それ以外にも課別のファイルもあって、思いのほか親しみやすい装置のようで少し安心する。ファンタジーパソコンみたいな感じだ。ちょっとSFも入ってるかも。
「アクセスキーが必要なファイルもあるなぁ……」
ダンジョン対策室のファイルには基本的にアクセスできるようだったが、そのほかの課のファイルには開けないものがいくつかあった。
「まあ、比較的横の連携は取れてるほうだろう」
以前の世界ではいろいろと情報に厳しくて他課のデータへのアクセスは重く禁じられていることが多かった。

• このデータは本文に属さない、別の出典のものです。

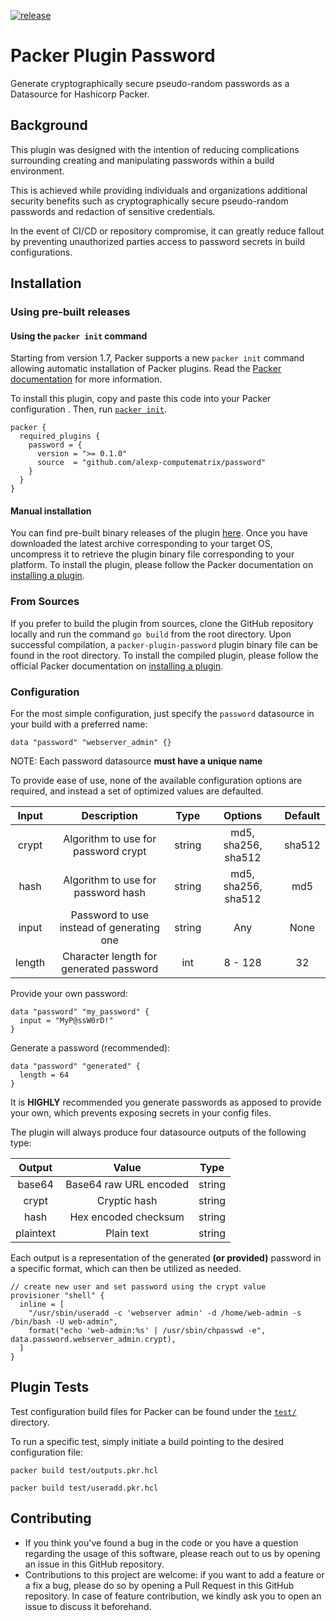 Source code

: [![release](https://github.com/alexp-computematrix/packer-plugin-password/actions/workflows/release.yml/badge.svg)](https://github.com/alexp-computematrix/packer-plugin-password/actions/workflows/release.yml)

# Packer Plugin Password
Generate cryptographically secure pseudo-random passwords as a Datasource for Hashicorp Packer.

## Background

This plugin was designed with the intention of reducing complications surrounding creating and manipulating passwords within a build environment.

This is achieved while providing individuals and organizations additional security benefits such as cryptographically secure pseudo-random passwords and redaction of sensitive credentials. 

In the event of CI/CD or repository compromise, it can greatly reduce fallout by preventing unauthorized parties access to password secrets in build configurations.

## Installation

### Using pre-built releases

#### Using the `packer init` command

Starting from version 1.7, Packer supports a new `packer init` command allowing
automatic installation of Packer plugins. Read the
[Packer documentation](https://www.packer.io/docs/commands/init) for more information.

To install this plugin, copy and paste this code into your Packer configuration .
Then, run [`packer init`](https://www.packer.io/docs/commands/init).

```hcl
packer {
  required_plugins {
    password = {
      version = ">= 0.1.0"
      source  = "github.com/alexp-computematrix/password"
    }
  }
}
```

#### Manual installation

You can find pre-built binary releases of the plugin [here](https://github.com/alexp-computematrix/packer-plugin-password/releases).
Once you have downloaded the latest archive corresponding to your target OS,
uncompress it to retrieve the plugin binary file corresponding to your platform.
To install the plugin, please follow the Packer documentation on
[installing a plugin](https://www.packer.io/docs/extending/plugins/#installing-plugins).


### From Sources

If you prefer to build the plugin from sources, clone the GitHub repository
locally and run the command `go build` from the root
directory. Upon successful compilation, a `packer-plugin-password` plugin
binary file can be found in the root directory.
To install the compiled plugin, please follow the official Packer documentation
on [installing a plugin](https://www.packer.io/docs/extending/plugins/#installing-plugins).


### Configuration

For the most simple configuration, just specify the `password` datasource in your build with a preferred name:

```hcl
data "password" "webserver_admin" {}
```

NOTE: Each password datasource **must have a unique name**

To provide ease of use, none of the available configuration options are required, and instead a set of optimized values are defaulted.

| Input  |                Description                |  Type  |       Options       | Default |     
|:------:|:-----------------------------------------:|:------:|:-------------------:|:-------:|
| crypt  |    Algorithm to use for password crypt    | string | md5, sha256, sha512 | sha512  |
|  hash  |    Algorithm to use for password hash     | string | md5, sha256, sha512 |   md5   |
| input  | Password to use instead of generating one | string |         Any         |  None   |
| length |  Character length for generated password  |  int   |       8 - 128       |   32    |

Provide your own password:

```hcl
data "password" "my_password" {
  input = "MyP@ssW0rD!"
}
```

Generate a password (recommended):

```hcl
data "password" "generated" {
  length = 64
}
```

It is **HIGHLY** recommended you generate passwords as apposed to provide your own, which prevents exposing secrets in your config files.

The plugin will always produce four datasource outputs of the following type:

|  Output   |         Value          |  Type   |
|:---------:|:----------------------:|:-------:|
|  base64   | Base64 raw URL encoded | string  |
|   crypt   |      Cryptic hash      | string  |
|   hash    |  Hex encoded checksum  | string  |
| plaintext |       Plain text       | string  |

Each output is a representation of the generated **(or provided)** password in a specific format, which can then be utilized as needed.

```hcl
// create new user and set password using the crypt value
provisioner "shell" {
  inline = [
    "/usr/sbin/useradd -c 'webserver admin' -d /home/web-admin -s /bin/bash -U web-admin",
    format("echo 'web-admin:%s' | /usr/sbin/chpasswd -e", data.password.webserver_admin.crypt),
  ]
}
```

## Plugin Tests
Test configuration build files for Packer can be found under the [`test/`](test) directory.

To run a specific test, simply initiate a build pointing to the desired configuration file:

```shell
packer build test/outputs.pkr.hcl
```

```shell
packer build test/useradd.pkr.hcl
```

## Contributing

* If you think you've found a bug in the code or you have a question regarding
  the usage of this software, please reach out to us by opening an issue in
  this GitHub repository.
* Contributions to this project are welcome: if you want to add a feature or a
  fix a bug, please do so by opening a Pull Request in this GitHub repository.
  In case of feature contribution, we kindly ask you to open an issue to
  discuss it beforehand.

「国が落ちたら個人情報もなにもあったもんじゃねえしな」
そうしていろいろなファイルにアクセスしていくと、ふと直近の期日の『魔導通信ログ:財政課』なる項目を見つけて、ちょっと気になった。
「コン太、そのファイル開ける?」
「んー、アクセス制限かかってるみたいだなー」
「そっかー」
残念。
まあそうだよね、普通他課の通信ログなんか開けないよね。
「開きたいならおれのほうでロック解除するぞー」
「え? できんの?」
「これくらいの暗号術式ならよゆうだぞー」
この相棒、あきらかに俺より優秀だよね。
……本当に俺から生まれたの?
「でもバレたらあとで怖いなー」
好奇心は猫をも殺すという。
「大丈夫だぞー、痕跡を残さないようにうまくやるー」
狐は殺せないらしい。
「……」
俺は、今のところこの世界に対して無知がすぎる。
正直、生き抜くために情報はいくらでも欲しい。
それは強制的に所属することになったこの組織内における社会的生存という意味でも。
「こんな状況でいまさらお行儀よくしたってしゃーないな」
「そうだぞー、シンラはもっと自分勝手に生きたほうがいいぞー!」
俺の内心までもをケアしてくるコン太。虜になりそうだ。
「よし、じゃあほかのヤバそうな機密ファイルの前座として、こいつを開いてみよう」
「よっしゃー、まかせろー!」
コン太が魔法陣を展開する。
その間にファイルの諸情報を見ていると、その通信ログはちょうどアールシャとともに財政課のパシりと会議をしたあとの時間帯のものだった。
「開くぞー」
手早くロックを解除したコン太の声に、手で合図を返す。
魔導スクリーンに『記録を復元します』とシステムっぽいテロップが流れて、そこに文字列が展開されていった。